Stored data

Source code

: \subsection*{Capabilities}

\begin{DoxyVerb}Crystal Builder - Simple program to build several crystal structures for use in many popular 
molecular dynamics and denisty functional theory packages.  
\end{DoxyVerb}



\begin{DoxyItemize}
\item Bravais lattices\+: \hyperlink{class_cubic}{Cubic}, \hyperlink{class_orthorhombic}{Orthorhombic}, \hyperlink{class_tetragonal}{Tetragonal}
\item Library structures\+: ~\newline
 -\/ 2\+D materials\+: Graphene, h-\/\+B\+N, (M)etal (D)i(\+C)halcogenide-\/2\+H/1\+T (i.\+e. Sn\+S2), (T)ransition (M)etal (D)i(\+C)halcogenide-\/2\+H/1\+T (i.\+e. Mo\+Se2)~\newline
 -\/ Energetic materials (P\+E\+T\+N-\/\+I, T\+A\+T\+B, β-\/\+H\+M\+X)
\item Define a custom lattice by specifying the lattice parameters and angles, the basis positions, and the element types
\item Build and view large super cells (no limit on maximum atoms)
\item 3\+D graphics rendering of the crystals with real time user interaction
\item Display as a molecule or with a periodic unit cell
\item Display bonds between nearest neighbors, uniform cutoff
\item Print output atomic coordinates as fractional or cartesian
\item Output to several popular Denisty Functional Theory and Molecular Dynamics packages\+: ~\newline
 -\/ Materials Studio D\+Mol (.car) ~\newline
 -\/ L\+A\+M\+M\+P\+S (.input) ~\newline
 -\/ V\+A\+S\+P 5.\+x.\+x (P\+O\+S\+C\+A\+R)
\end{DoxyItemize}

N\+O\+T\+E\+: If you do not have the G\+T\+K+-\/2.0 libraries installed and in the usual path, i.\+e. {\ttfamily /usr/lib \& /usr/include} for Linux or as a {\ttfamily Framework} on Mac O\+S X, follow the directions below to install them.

## Required action
Go line by line through the data above and report each one that holds the string "newline".

## Output of the exercise
\item Library structures\+: ~\newline
 -\/ 2\+D materials\+: Graphene, h-\/\+B\+N, (M)etal (D)i(\+C)halcogenide-\/2\+H/1\+T (i.\+e. Sn\+S2), (T)ransition (M)etal (D)i(\+C)halcogenide-\/2\+H/1\+T (i.\+e. Mo\+Se2)~\newline
\item Output to several popular Denisty Functional Theory and Molecular Dynamics packages\+: ~\newline
 -\/ Materials Studio D\+Mol (.car) ~\newline
 -\/ L\+A\+M\+M\+P\+S (.input) ~\newline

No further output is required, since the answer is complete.